Book explores present circulating coinage demands
- Published: Mar 5, 2020, 9 AM
Despite increasing demand for digital payments, the future — and certainly the present — of circulating coins looks stable.
That’s the conclusion of Astrid Mitchell, publisher of Currency News, a UK-based industry publication geared toward mints, banks and cash handling companies.
Currency News publishes Directory of Circulating Coins, published in its third edition in late 2019, following a first edition in 2014 and second edition in 2016.
The latest book reflects significant change since the second edition.
Since 2016, one or more coins were either withdrawn or ceased production in 12 countries. However, the same number of countries introduced higher denomination coins (both scenarios don’t necessarily apply to the same countries).
In addition, since the second edition, two countries have reintroduced or issued coins for the first time, and 18 countries changed their whole series of coin designs.
Though demand for coins has decreased 20 percent since the second edition, the number of coins in circulation has increased, according to a white paper by John Winchcombe that was published by Reconnaissance International, parent company to Currency News.

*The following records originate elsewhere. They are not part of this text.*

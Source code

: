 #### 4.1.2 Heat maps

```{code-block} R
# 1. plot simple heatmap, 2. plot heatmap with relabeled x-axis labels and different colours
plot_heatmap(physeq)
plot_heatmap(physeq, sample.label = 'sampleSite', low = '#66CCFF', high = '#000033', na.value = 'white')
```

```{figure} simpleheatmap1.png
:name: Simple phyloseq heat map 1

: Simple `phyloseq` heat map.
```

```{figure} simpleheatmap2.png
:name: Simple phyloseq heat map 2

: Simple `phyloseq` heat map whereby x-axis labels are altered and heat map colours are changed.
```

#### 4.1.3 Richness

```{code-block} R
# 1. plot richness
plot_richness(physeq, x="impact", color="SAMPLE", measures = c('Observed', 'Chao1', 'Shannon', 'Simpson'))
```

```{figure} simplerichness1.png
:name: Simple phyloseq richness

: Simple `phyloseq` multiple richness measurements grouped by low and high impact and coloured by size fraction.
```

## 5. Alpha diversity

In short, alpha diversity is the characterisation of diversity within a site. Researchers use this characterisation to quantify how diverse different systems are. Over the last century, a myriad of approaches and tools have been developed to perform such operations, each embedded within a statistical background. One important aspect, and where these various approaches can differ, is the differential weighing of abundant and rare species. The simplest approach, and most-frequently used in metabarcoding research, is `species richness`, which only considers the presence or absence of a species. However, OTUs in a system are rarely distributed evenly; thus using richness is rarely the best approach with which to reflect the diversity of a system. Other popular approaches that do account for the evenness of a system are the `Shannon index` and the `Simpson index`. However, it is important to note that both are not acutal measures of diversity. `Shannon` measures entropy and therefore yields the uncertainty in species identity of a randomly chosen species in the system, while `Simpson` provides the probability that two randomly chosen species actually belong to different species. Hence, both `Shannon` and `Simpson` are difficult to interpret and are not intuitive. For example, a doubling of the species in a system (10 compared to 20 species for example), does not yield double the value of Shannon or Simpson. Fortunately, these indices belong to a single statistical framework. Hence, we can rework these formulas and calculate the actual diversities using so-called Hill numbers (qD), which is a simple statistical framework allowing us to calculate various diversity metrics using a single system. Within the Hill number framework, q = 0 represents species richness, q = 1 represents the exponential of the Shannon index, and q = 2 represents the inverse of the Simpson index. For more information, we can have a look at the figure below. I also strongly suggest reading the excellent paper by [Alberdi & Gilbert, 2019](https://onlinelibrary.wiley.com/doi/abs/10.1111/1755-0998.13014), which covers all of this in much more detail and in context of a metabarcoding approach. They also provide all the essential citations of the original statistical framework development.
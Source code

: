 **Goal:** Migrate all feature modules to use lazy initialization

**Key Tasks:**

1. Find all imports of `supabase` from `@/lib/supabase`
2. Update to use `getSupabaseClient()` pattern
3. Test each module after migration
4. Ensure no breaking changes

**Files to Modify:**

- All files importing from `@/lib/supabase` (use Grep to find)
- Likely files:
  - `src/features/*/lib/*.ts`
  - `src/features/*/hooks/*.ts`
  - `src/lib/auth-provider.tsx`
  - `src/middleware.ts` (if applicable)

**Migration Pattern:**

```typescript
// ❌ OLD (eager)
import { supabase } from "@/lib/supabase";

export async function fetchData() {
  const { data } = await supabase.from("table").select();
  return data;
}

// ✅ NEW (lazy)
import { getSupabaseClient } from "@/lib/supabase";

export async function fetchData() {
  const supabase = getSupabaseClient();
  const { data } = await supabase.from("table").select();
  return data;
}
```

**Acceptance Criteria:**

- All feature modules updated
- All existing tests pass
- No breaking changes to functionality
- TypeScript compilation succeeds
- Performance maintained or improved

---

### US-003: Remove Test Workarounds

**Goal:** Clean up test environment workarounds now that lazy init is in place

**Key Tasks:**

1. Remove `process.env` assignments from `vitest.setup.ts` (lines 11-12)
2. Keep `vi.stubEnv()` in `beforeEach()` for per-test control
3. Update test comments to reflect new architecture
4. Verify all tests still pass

It is coins at the higher end that are being hoarded as a store of value, according to Winchcombe, just as bank notes act as a store of value.
The expansion of higher denomination coins has led to the increase in issuance of ringed-bimetallic coins, because that type of coin offers security at a low cost.

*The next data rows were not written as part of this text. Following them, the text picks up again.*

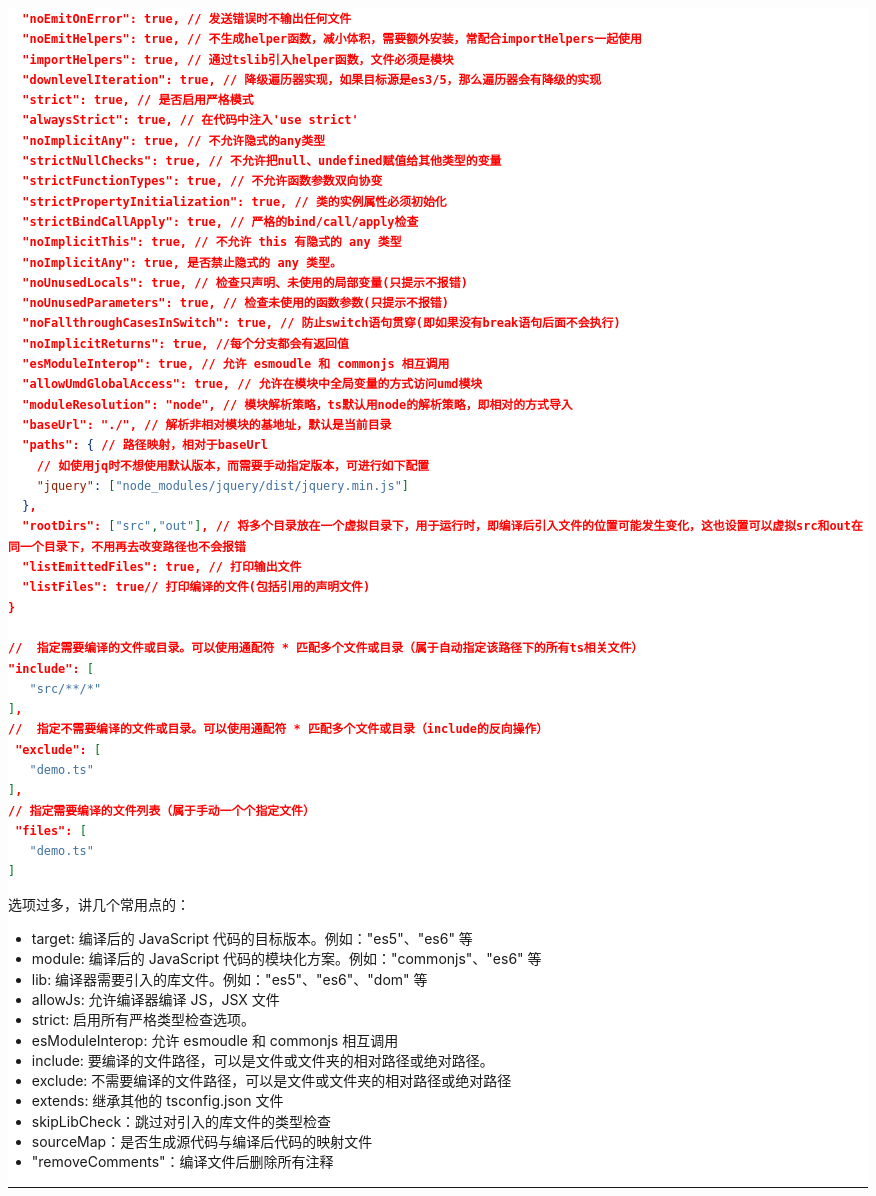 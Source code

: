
 ```json
  "noEmitOnError": true, // 发送错误时不输出任何文件
  "noEmitHelpers": true, // 不生成helper函数，减小体积，需要额外安装，常配合importHelpers一起使用
  "importHelpers": true, // 通过tslib引入helper函数，文件必须是模块
  "downlevelIteration": true, // 降级遍历器实现，如果目标源是es3/5，那么遍历器会有降级的实现
  "strict": true, // 是否启用严格模式
  "alwaysStrict": true, // 在代码中注入'use strict'
  "noImplicitAny": true, // 不允许隐式的any类型
  "strictNullChecks": true, // 不允许把null、undefined赋值给其他类型的变量
  "strictFunctionTypes": true, // 不允许函数参数双向协变
  "strictPropertyInitialization": true, // 类的实例属性必须初始化
  "strictBindCallApply": true, // 严格的bind/call/apply检查
  "noImplicitThis": true, // 不允许 this 有隐式的 any 类型
  "noImplicitAny": true, 是否禁止隐式的 any 类型。
  "noUnusedLocals": true, // 检查只声明、未使用的局部变量(只提示不报错)
  "noUnusedParameters": true, // 检查未使用的函数参数(只提示不报错)
  "noFallthroughCasesInSwitch": true, // 防止switch语句贯穿(即如果没有break语句后面不会执行)
  "noImplicitReturns": true, //每个分支都会有返回值
  "esModuleInterop": true, // 允许 esmoudle 和 commonjs 相互调用
  "allowUmdGlobalAccess": true, // 允许在模块中全局变量的方式访问umd模块
  "moduleResolution": "node", // 模块解析策略，ts默认用node的解析策略，即相对的方式导入
  "baseUrl": "./", // 解析非相对模块的基地址，默认是当前目录
  "paths": { // 路径映射，相对于baseUrl
    // 如使用jq时不想使用默认版本，而需要手动指定版本，可进行如下配置
    "jquery": ["node_modules/jquery/dist/jquery.min.js"]
  },
  "rootDirs": ["src","out"], // 将多个目录放在一个虚拟目录下，用于运行时，即编译后引入文件的位置可能发生变化，这也设置可以虚拟src和out在同一个目录下，不用再去改变路径也不会报错
  "listEmittedFiles": true, // 打印输出文件
  "listFiles": true// 打印编译的文件(包括引用的声明文件)
}
 
//  指定需要编译的文件或目录。可以使用通配符 * 匹配多个文件或目录（属于自动指定该路径下的所有ts相关文件）
"include": [
   "src/**/*"
],
//  指定不需要编译的文件或目录。可以使用通配符 * 匹配多个文件或目录（include的反向操作）
 "exclude": [
   "demo.ts"
],
// 指定需要编译的文件列表（属于手动一个个指定文件）
 "files": [
   "demo.ts"
]
```

选项过多，讲几个常用点的：

- target: 编译后的 JavaScript 代码的目标版本。例如："es5"、"es6" 等
- module: 编译后的 JavaScript 代码的模块化方案。例如："commonjs"、"es6" 等
- lib: 编译器需要引入的库文件。例如："es5"、"es6"、"dom" 等
- allowJs:  允许编译器编译 JS，JSX 文件
- strict: 启用所有严格类型检查选项。
- esModuleInterop: 允许 esmoudle 和 commonjs 相互调用
- include: 要编译的文件路径，可以是文件或文件夹的相对路径或绝对路径。
- exclude: 不需要编译的文件路径，可以是文件或文件夹的相对路径或绝对路径
- extends: 继承其他的 tsconfig.json 文件
- skipLibCheck：跳过对引入的库文件的类型检查
- sourceMap：是否生成源代码与编译后代码的映射文件
- "removeComments"：编译文件后删除所有注释

---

In addition to ringed-bimetallic compositions (and even trimetallic), security features are also being added. The Royal Mint, for example, has introduced a high-security machine-readable feature to allow counterfeits to be out-sorted automatically and this is used in the new £1 coin.
Coins in use around the world
Around the world there are 1,077 circulating denominations, and annual coin demand is estimated at 43 billion pieces, according to Winchcombe.

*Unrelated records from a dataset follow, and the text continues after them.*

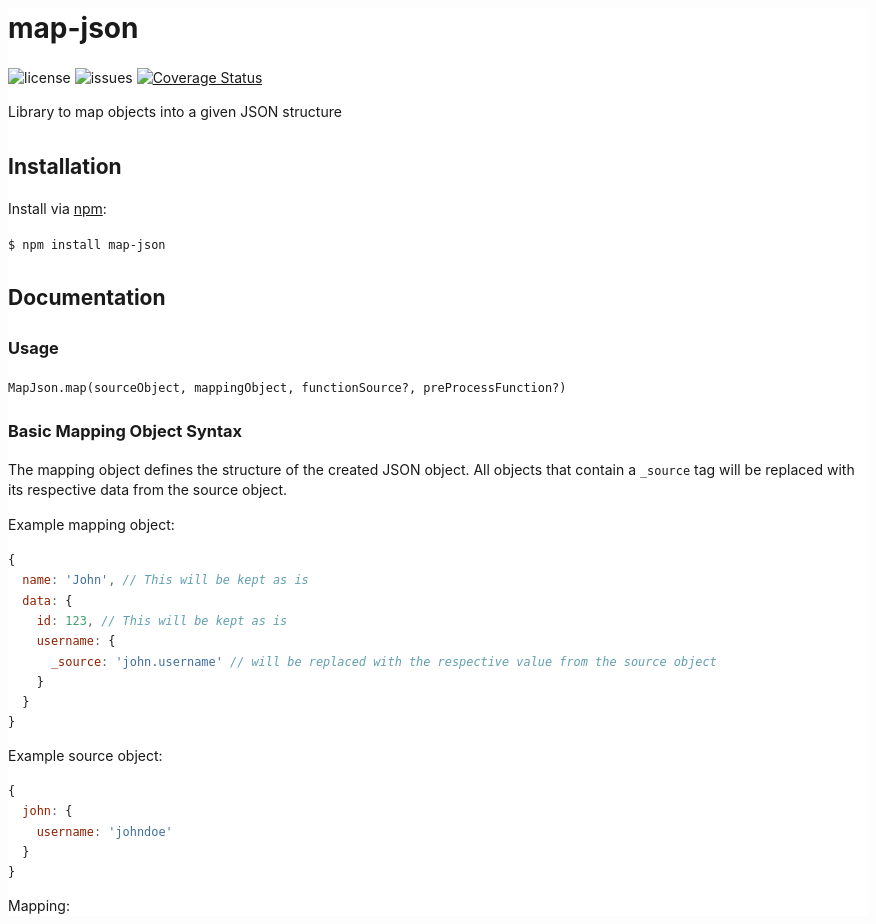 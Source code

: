 # map-json

![license](https://img.shields.io/badge/license-MIT-blue.svg)
![issues](https://img.shields.io/github/issues/sunnewehr/map-json.svg)
[![Coverage Status](https://coveralls.io/repos/github/sunnewehr/map-json/badge.svg?branch=master)](https://coveralls.io/github/sunnewehr/map-json?branch=master)

Library to map objects into a given JSON structure

## Installation

Install via [npm](https://www.npmjs.com/):

```
$ npm install map-json
```

## Documentation

### Usage

`MapJson.map(sourceObject, mappingObject, functionSource?, preProcessFunction?)`

### Basic Mapping Object Syntax

The mapping object defines the structure of the created JSON object. All objects that contain a `_source` tag will be replaced with its respective data from the source object.

Example mapping object:

```javascript
{
  name: 'John', // This will be kept as is
  data: {
    id: 123, // This will be kept as is
    username: {
      _source: 'john.username' // will be replaced with the respective value from the source object
    }
  }
}
```

Example source object:

```javascript
{
  john: {
    username: 'johndoe'
  }
}
```

Mapping:
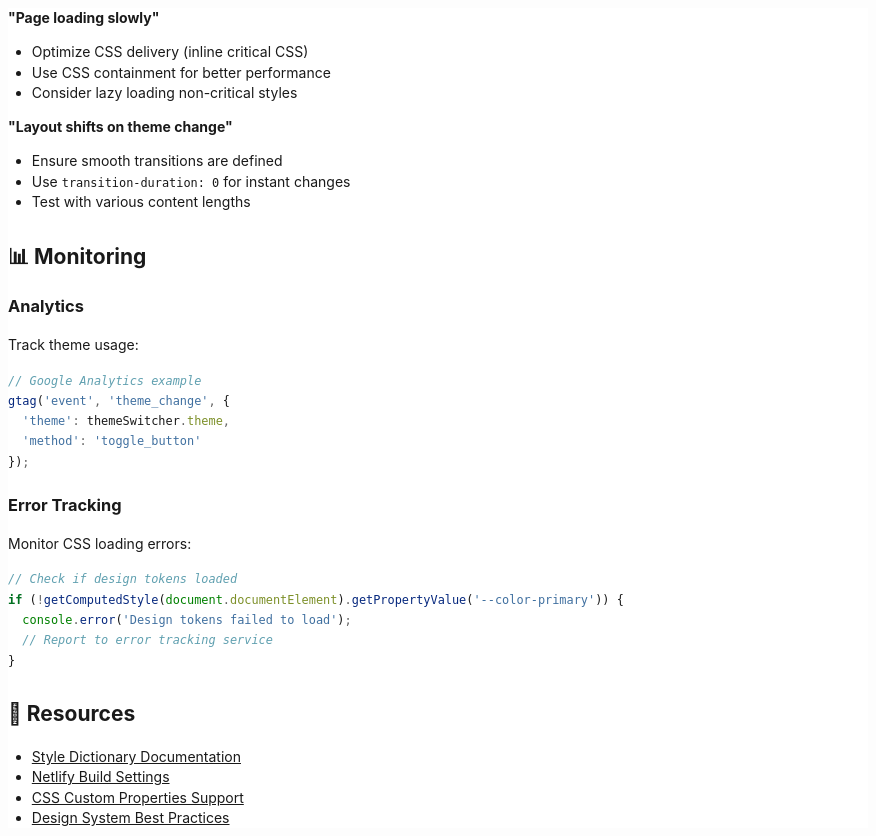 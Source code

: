 **"Page loading slowly"**
- Optimize CSS delivery (inline critical CSS)
- Use CSS containment for better performance
- Consider lazy loading non-critical styles

**"Layout shifts on theme change"**
- Ensure smooth transitions are defined
- Use `transition-duration: 0` for instant changes
- Test with various content lengths

## 📊 Monitoring

### Analytics

Track theme usage:
```javascript
// Google Analytics example
gtag('event', 'theme_change', {
  'theme': themeSwitcher.theme,
  'method': 'toggle_button'
});
```

### Error Tracking

Monitor CSS loading errors:
```javascript
// Check if design tokens loaded
if (!getComputedStyle(document.documentElement).getPropertyValue('--color-primary')) {
  console.error('Design tokens failed to load');
  // Report to error tracking service
}
```

## 🔗 Resources

- [Style Dictionary Documentation](https://amzn.github.io/style-dictionary/)
- [Netlify Build Settings](https://docs.netlify.com/configure-builds/overview/)
- [CSS Custom Properties Support](https://caniuse.com/css-variables)
- [Design System Best Practices](https://designsystemchecklist.com/)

Recirculation of coins is a constant challenge for issuing authorities and mints. The Dutch National Bank believes that 60 percent of coins are used only once, according to Winchcombe, who said, “If this could be changed, the savings would be significant.”
Creating systems to encourage recirculation of coins will help reduce demand for new coins, not necessarily a bad thing, since in many countries a slight majority of coinage production is dedicated to coins that create negative seigniorage, i.e., cost more to produce than their face value. Recirculating coins is cheaper than making new coins at a loss.
Despite this, countries like the United Kingdom and the United States have declined to withdraw the lowest denomination coins because “scrapping ‘iconic’ coins can be politically problematic,” wrote Winchcombe.
Which countries use coins?
The book tracks 189 countries that issue coins, including members of currency unions like the eurozone where the designs vary across each country.
Countries and states that are not members of the eurozone but that still use the euro and have coins with national sides (like Vatican City) are also included in the book.
Countries not listed either do not use coins or do not use their own coins, or are part of currency unions where the designs are the same across the union. The West African States franc (which composes one listing in the book) actually circulates throughout eight independent nations, for instance.